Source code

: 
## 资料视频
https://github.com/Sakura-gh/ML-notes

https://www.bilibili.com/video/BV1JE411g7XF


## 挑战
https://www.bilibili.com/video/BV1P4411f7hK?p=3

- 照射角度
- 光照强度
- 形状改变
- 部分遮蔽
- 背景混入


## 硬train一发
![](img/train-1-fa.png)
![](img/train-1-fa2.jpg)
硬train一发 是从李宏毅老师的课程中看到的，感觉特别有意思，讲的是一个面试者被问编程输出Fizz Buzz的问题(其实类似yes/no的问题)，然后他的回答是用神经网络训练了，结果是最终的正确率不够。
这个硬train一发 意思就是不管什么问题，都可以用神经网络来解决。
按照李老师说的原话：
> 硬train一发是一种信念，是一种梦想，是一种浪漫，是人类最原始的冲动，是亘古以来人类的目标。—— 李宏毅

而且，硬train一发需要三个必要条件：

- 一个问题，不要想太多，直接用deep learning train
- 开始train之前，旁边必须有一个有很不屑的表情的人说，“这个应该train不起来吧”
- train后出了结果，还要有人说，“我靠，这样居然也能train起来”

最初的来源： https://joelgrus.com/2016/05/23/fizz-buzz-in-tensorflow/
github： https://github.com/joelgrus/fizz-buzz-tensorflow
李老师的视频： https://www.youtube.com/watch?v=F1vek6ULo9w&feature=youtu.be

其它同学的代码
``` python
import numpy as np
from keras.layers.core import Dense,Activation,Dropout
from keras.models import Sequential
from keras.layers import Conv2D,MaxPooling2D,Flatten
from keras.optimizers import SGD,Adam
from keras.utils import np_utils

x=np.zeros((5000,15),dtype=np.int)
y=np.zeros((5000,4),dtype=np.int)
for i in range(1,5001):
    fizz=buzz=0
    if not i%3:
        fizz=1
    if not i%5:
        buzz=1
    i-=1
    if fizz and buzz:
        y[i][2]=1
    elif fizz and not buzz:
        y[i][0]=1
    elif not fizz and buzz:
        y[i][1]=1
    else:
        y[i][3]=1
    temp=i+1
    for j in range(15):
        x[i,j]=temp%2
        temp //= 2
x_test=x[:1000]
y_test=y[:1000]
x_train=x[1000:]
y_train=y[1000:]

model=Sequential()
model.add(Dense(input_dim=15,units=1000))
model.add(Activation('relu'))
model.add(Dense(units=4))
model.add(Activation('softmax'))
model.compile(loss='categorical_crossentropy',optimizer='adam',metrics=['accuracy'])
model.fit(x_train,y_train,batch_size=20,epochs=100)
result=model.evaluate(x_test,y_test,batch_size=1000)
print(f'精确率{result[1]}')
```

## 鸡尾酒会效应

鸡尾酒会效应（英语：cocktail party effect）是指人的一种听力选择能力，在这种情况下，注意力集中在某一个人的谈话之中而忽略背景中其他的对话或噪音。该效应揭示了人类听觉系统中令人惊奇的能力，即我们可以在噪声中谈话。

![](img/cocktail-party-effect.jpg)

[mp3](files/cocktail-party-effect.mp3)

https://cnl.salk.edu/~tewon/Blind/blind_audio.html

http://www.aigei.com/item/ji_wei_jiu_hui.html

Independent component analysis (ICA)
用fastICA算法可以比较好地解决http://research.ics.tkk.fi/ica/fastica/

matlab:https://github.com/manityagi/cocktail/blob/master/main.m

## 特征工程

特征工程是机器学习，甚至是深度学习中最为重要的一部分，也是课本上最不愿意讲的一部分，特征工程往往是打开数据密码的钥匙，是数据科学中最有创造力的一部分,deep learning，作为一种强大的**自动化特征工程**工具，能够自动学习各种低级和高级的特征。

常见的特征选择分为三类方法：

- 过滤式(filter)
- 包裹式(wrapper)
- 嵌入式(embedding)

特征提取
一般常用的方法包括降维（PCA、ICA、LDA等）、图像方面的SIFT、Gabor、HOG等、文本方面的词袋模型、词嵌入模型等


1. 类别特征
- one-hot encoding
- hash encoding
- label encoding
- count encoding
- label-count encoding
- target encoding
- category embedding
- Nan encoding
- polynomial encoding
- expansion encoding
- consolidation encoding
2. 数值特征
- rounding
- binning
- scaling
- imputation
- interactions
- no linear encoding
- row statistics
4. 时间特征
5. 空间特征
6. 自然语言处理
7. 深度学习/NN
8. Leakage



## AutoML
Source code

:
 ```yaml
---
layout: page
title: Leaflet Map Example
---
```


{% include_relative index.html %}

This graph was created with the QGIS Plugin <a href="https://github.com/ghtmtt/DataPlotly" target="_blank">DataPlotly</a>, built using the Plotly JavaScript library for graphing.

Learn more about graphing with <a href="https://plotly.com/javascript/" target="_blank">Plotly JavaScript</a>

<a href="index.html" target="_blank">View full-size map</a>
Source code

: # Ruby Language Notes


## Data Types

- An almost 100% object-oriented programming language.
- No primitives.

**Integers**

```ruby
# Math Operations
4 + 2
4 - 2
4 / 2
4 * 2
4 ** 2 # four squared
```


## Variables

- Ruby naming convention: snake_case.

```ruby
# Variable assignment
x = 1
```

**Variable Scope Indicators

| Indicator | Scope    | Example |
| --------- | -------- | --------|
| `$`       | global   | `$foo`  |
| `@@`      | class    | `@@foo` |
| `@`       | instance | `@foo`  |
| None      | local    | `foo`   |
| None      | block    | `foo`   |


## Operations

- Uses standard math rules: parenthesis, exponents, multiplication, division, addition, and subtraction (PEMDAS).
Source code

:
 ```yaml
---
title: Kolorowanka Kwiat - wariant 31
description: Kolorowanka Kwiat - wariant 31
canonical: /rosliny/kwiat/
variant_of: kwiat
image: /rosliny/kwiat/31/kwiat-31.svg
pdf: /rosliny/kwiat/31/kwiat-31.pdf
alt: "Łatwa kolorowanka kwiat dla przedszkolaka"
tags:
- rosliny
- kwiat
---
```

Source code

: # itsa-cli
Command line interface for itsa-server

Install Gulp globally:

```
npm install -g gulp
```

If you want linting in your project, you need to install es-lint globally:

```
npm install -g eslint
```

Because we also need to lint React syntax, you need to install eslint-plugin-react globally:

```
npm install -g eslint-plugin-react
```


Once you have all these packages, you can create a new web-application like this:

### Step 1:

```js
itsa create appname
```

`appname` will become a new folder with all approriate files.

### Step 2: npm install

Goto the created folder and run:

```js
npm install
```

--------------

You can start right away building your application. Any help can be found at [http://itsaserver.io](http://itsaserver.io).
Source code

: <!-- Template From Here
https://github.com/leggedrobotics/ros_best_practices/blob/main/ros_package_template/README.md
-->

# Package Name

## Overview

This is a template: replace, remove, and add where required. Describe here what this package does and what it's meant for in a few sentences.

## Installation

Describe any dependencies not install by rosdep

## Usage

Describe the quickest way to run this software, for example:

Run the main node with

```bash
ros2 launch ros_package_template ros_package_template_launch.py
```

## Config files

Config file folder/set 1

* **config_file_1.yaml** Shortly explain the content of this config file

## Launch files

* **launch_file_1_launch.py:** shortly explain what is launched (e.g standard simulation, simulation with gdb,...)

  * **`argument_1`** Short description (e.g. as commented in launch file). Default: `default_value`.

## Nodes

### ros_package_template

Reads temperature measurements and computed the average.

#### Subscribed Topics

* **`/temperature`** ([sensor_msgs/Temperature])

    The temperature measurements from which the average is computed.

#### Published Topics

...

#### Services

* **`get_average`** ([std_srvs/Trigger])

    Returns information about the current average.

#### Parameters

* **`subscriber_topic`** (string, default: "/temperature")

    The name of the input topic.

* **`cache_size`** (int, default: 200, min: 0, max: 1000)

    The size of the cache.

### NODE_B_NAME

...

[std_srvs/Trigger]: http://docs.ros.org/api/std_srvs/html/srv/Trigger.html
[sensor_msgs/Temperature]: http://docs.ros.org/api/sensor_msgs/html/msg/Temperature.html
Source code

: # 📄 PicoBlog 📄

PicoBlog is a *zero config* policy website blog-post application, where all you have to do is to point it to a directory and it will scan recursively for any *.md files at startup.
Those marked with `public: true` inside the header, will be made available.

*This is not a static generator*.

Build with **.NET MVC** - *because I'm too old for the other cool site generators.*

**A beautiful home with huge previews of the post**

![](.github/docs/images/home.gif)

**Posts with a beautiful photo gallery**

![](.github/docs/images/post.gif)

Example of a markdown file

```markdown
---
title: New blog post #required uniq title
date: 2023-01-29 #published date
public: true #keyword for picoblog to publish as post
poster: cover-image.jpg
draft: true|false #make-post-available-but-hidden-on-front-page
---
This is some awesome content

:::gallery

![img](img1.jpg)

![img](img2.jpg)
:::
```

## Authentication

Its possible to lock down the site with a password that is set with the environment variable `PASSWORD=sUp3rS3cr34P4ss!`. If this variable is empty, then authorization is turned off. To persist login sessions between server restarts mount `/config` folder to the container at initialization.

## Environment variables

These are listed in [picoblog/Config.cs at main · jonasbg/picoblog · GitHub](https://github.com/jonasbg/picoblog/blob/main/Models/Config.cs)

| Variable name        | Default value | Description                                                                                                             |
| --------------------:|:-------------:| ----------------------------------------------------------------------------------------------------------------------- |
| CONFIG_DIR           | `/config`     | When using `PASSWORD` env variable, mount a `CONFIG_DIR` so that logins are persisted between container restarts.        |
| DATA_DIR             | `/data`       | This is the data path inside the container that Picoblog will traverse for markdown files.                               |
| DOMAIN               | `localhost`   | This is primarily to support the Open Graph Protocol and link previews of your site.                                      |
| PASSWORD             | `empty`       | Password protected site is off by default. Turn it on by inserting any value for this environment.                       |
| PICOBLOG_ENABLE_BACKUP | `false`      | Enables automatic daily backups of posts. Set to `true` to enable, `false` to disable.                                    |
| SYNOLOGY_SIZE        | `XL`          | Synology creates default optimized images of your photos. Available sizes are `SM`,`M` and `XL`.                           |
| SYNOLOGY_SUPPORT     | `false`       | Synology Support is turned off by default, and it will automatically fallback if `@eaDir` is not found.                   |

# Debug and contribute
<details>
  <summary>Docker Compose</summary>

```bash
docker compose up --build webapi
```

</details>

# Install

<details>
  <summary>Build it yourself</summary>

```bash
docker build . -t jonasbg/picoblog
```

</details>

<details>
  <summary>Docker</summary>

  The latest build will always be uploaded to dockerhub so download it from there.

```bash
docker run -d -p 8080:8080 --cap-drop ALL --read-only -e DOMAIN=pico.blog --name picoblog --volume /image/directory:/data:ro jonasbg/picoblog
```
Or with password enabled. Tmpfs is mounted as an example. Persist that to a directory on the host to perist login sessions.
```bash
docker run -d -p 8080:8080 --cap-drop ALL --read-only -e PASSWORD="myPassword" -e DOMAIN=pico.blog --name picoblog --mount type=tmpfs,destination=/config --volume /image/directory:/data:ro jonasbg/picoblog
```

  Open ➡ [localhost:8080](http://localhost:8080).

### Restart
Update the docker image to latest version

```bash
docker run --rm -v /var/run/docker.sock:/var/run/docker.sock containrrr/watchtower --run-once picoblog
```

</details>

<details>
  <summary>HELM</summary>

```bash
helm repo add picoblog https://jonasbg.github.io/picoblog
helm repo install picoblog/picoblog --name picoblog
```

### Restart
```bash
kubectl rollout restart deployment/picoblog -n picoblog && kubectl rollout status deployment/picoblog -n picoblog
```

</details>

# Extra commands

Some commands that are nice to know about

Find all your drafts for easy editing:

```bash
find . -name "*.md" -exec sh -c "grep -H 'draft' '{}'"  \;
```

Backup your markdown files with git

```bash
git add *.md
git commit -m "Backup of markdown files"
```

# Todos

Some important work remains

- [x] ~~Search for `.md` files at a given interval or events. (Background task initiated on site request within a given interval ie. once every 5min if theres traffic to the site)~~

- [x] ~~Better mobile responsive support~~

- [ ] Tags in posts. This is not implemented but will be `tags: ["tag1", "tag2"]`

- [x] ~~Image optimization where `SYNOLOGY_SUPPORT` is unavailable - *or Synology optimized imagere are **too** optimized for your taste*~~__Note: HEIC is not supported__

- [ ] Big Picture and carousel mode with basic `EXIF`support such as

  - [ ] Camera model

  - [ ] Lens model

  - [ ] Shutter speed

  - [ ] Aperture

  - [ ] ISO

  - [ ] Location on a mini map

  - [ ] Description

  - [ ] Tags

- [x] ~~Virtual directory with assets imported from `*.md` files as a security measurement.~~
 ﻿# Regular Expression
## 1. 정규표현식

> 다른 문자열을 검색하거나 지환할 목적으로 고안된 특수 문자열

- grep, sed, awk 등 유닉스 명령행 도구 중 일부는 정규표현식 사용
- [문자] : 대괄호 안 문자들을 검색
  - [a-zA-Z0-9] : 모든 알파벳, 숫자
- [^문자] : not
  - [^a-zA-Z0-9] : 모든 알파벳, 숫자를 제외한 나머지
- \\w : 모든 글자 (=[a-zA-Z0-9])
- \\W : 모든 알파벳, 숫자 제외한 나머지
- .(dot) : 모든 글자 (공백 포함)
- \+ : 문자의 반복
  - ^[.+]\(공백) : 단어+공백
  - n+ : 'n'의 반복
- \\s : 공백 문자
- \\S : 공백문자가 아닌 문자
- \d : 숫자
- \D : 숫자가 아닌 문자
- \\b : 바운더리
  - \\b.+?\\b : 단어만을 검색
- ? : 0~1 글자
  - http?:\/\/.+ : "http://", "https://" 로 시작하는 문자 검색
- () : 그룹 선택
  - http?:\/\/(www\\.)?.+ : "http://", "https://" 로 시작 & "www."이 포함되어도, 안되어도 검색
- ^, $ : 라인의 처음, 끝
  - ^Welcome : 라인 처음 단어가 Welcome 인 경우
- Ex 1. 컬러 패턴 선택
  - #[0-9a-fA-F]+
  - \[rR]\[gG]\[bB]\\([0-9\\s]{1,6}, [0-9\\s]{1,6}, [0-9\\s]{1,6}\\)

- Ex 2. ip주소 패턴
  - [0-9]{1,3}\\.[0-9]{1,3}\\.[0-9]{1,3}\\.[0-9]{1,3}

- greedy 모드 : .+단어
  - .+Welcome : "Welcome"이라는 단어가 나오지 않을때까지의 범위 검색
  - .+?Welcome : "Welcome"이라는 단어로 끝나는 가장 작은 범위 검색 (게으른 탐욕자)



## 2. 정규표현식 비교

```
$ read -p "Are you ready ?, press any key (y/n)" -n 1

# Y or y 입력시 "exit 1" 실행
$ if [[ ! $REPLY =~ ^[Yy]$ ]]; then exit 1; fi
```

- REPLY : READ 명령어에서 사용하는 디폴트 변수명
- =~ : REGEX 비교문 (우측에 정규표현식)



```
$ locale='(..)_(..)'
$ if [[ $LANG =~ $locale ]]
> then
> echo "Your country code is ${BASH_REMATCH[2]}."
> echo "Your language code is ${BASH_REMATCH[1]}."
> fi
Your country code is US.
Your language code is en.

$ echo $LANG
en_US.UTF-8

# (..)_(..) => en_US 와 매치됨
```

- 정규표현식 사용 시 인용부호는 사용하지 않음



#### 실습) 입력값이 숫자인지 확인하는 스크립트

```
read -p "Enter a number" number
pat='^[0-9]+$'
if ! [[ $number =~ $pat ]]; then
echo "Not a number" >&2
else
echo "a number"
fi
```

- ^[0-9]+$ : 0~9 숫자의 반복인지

_Work task_. Copy out every line above where "Dense" is present.

_Task result_.
from keras.layers.core import Dense,Activation,Dropout
model.add(Dense(input_dim=15,units=1000))
model.add(Dense(units=4))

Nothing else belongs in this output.